(Dataset content begins)

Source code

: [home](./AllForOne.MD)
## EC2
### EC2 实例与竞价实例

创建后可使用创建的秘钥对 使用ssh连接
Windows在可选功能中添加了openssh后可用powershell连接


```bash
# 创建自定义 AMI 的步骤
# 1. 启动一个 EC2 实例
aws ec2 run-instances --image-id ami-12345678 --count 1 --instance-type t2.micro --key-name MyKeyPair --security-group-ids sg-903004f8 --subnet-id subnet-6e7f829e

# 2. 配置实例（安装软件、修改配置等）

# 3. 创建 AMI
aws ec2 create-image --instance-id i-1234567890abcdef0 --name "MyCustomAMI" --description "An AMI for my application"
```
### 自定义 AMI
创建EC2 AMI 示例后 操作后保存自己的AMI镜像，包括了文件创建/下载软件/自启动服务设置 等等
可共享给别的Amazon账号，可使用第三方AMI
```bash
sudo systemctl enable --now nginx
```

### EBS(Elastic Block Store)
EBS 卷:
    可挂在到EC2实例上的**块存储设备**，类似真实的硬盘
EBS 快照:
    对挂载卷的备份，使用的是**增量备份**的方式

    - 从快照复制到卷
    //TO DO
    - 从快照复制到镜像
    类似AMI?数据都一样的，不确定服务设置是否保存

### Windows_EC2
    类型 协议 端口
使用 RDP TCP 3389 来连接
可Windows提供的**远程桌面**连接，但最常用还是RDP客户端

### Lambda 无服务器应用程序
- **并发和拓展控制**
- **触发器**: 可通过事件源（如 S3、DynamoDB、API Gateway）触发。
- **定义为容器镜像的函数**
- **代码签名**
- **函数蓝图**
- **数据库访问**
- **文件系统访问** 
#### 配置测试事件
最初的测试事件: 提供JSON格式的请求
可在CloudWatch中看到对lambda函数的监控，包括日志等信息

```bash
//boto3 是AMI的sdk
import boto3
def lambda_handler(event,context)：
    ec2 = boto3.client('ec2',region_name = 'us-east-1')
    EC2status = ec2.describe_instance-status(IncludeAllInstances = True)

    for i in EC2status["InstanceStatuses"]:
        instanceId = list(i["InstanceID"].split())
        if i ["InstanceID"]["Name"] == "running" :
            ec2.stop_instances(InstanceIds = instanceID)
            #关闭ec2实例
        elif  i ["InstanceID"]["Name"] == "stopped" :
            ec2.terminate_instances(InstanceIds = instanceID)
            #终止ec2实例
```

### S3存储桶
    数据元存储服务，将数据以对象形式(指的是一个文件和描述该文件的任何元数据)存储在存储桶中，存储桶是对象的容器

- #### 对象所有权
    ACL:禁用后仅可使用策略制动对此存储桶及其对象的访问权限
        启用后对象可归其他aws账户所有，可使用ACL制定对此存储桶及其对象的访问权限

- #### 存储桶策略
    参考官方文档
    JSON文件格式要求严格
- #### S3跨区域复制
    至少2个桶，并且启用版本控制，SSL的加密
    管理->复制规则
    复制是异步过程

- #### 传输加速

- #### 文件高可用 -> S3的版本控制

(Dataset content ends)

Work instructions: Look over the entries for "InstanceIds", then copy every line that includes that string.

Task output:
            ec2.stop_instances(InstanceIds = instanceID)
            ec2.terminate_instances(InstanceIds = instanceID)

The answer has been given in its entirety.